Data to examine>
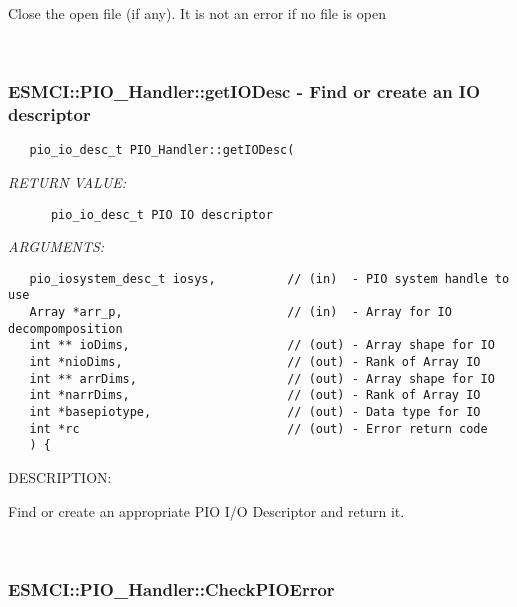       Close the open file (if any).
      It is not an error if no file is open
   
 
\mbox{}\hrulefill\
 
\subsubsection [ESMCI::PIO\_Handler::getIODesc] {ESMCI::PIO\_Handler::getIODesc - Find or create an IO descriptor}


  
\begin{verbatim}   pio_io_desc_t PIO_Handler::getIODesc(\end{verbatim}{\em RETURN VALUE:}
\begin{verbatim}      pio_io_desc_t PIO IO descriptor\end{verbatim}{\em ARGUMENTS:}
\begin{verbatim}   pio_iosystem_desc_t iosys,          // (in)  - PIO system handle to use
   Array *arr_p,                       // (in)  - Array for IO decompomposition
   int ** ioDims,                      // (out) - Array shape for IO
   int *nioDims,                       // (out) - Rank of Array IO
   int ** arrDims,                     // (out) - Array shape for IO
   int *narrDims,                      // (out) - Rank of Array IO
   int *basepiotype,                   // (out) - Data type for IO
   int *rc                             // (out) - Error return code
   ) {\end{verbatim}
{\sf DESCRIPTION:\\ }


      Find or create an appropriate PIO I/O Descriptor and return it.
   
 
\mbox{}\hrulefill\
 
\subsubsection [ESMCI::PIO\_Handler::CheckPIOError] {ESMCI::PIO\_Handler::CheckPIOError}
--
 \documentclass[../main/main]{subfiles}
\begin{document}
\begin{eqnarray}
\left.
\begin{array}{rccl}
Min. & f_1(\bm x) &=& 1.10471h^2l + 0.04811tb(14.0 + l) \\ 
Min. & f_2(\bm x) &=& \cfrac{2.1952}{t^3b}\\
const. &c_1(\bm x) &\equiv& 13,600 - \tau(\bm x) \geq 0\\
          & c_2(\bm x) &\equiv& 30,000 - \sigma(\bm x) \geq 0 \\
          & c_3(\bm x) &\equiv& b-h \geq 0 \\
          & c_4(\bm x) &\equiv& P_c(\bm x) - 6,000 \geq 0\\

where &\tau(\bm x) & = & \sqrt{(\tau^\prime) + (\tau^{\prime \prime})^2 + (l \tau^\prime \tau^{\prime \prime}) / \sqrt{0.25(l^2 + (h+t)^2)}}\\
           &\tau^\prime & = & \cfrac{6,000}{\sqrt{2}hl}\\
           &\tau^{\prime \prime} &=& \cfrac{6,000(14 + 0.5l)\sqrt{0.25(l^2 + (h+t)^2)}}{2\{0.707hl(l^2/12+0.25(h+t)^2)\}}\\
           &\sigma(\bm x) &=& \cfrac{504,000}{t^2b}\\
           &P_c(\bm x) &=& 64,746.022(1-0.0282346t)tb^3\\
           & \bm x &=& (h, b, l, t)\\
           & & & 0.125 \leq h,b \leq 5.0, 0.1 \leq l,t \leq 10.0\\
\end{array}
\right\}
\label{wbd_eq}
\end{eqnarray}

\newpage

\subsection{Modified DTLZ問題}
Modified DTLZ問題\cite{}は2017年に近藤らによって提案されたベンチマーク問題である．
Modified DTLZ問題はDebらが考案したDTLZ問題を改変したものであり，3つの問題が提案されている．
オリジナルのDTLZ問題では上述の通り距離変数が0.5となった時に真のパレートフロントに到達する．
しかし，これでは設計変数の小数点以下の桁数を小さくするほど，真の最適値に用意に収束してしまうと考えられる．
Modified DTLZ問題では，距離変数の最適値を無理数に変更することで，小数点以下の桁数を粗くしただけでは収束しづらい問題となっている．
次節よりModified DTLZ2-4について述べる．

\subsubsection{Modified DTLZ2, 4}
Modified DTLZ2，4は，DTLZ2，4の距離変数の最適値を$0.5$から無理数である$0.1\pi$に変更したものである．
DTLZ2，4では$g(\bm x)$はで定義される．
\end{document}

What the task asks> Copy from the entries above each line in which the string "sigma" can be found.

Written reply>
          & c_2(\bm x) &\equiv& 30,000 - \sigma(\bm x) \geq 0 \\
           &\sigma(\bm x) &=& \cfrac{504,000}{t^2b}\\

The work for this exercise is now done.